Vazquez v JRG Realty Corp., 2011 NY Slip Op 01349 (App. Div., 1st 2011)

No appeal lies from the denial of a motion to reargue (DiPasquale v Gutfleish, 74 AD3d 471 [2010]). Supreme Court also properly denied the motion to renew, as the expert affidavit proffered on renewal was available to plaintiffs prior to the summary judgment motion being fully submitted (see e.g. Estate of Brown v Pullman Group, 60 AD3d 481 [2009], lv dismissed and denied 13 NY3d 789 [2009]). In any event, plaintiffs' expert affidavit was speculative, conclusory, and not based on foundational facts, i.e., an exact measurement of the purported defect, and thus was insufficient to create an issue of fact (Pappas v Cherry Cr., Inc., 66 AD3d 658 [2009]).

 

CPLR § 3012; Judiciary Law § 470

 CPLR § 3012 Service of pleadings and demand for complaint
(d) Extension of time to appear or plead

Judiciary Law § 470

Empire Healthchoice Assur., Inc. v Lester, 2011 NY Slip Op 01412 (App. Div., 1st 2011)

Judiciary Law § 470 requires an attorney admitted to practice in New York who is not a New York resident to maintain an office in this state for the practice of law (see Kinder Morgan Energy Partners, LP v Ace Am. Ins. Co., 51 AD3d 580 [2008]; Lichtenstein v Emerson, 251 AD2d 64 [1998]). Failure of counsel to maintain a local office requires striking of a pleading served by such attorney, without prejudice (see Kinder Morgan, 51 AD3d at 580; Neal v Energy Transp. Group, 296 AD2d 339 [2002]). Thus the court was correct in striking defendants' answer.

The court also properly granted defendants' cross motion pursuant to CPLR 3012(d) for an extension of time to answer (Nason v Fisher, 309 AD2d 526 [2003]). Plaintiff's contention that Judiciary Law § 470 barred the motion court from extending defendant's time to answer is incorrect, since the striking of a pleading under that statute is without prejudice (see Kinder Morgan, 51 AD3d at 580; Neal v Energy Transp. Group, 296 AD2d at 339).
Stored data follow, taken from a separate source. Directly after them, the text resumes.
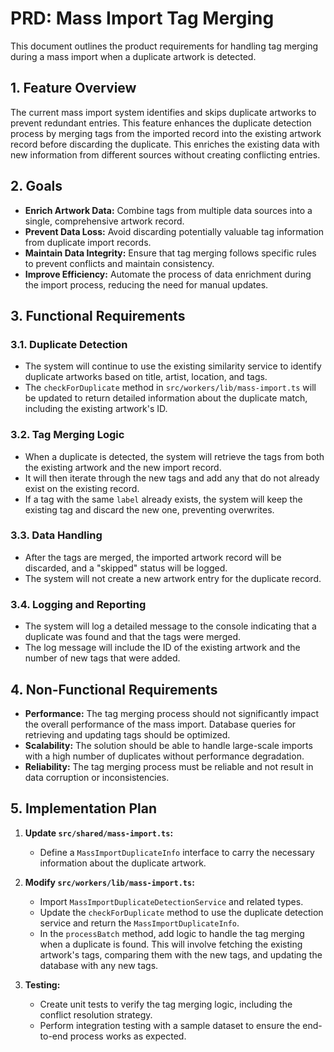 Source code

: # PRD: Mass Import Tag Merging

This document outlines the product requirements for handling tag merging during a mass import when a duplicate artwork is detected.

## 1. Feature Overview

The current mass import system identifies and skips duplicate artworks to prevent redundant entries. This feature enhances the duplicate detection process by merging tags from the imported record into the existing artwork record before discarding the duplicate. This enriches the existing data with new information from different sources without creating conflicting entries.

## 2. Goals

-   **Enrich Artwork Data:** Combine tags from multiple data sources into a single, comprehensive artwork record.
-   **Prevent Data Loss:** Avoid discarding potentially valuable tag information from duplicate import records.
-   **Maintain Data Integrity:** Ensure that tag merging follows specific rules to prevent conflicts and maintain consistency.
-   **Improve Efficiency:** Automate the process of data enrichment during the import process, reducing the need for manual updates.

## 3. Functional Requirements

### 3.1. Duplicate Detection

-   The system will continue to use the existing similarity service to identify duplicate artworks based on title, artist, location, and tags.
-   The `checkForDuplicate` method in `src/workers/lib/mass-import.ts` will be updated to return detailed information about the duplicate match, including the existing artwork's ID.

### 3.2. Tag Merging Logic

-   When a duplicate is detected, the system will retrieve the tags from both the existing artwork and the new import record.
-   It will then iterate through the new tags and add any that do not already exist on the existing record.
-   If a tag with the same `label` already exists, the system will keep the existing tag and discard the new one, preventing overwrites.

### 3.3. Data Handling

-   After the tags are merged, the imported artwork record will be discarded, and a "skipped" status will be logged.
-   The system will not create a new artwork entry for the duplicate record.

### 3.4. Logging and Reporting

-   The system will log a detailed message to the console indicating that a duplicate was found and that the tags were merged.
-   The log message will include the ID of the existing artwork and the number of new tags that were added.

## 4. Non-Functional Requirements

-   **Performance:** The tag merging process should not significantly impact the overall performance of the mass import. Database queries for retrieving and updating tags should be optimized.
-   **Scalability:** The solution should be able to handle large-scale imports with a high number of duplicates without performance degradation.
-   **Reliability:** The tag merging process must be reliable and not result in data corruption or inconsistencies.

## 5. Implementation Plan

1.  **Update `src/shared/mass-import.ts`:**
    -   Define a `MassImportDuplicateInfo` interface to carry the necessary information about the duplicate artwork.

2.  **Modify `src/workers/lib/mass-import.ts`:**
    -   Import `MassImportDuplicateDetectionService` and related types.
    -   Update the `checkForDuplicate` method to use the duplicate detection service and return the `MassImportDuplicateInfo`.
    -   In the `processBatch` method, add logic to handle the tag merging when a duplicate is found. This will involve fetching the existing artwork's tags, comparing them with the new tags, and updating the database with any new tags.

3.  **Testing:**
    -   Create unit tests to verify the tag merging logic, including the conflict resolution strategy.
    -   Perform integration testing with a sample dataset to ensure the end-to-end process works as expected.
Defendants' delay in serving a proper answer was short and the defect in the original answer was attributable to law office failure by defendants' original attorney. Plaintiff was not prejudiced by any delay because the original defective answer was timely served (see Gazes v Bennett, 70 AD3d 579 [2010]). Defendants were not required to demonstrate a meritorious defense in order to be granted relief under CPLR 3012(d) (see Nason, 309 AD2d at 526; DeMarco v Wyndham Intl., 299 AD2d 209 [2002]; Mufalli v Ford Motor Co., 105 AD2d 642 [1984]).

Standing and Res Judicata

Springwell Nav. Corp. v Sanluis Corporacion, S.A., 2011 NY Slip Op 01353 (App. Div., 1st 2011)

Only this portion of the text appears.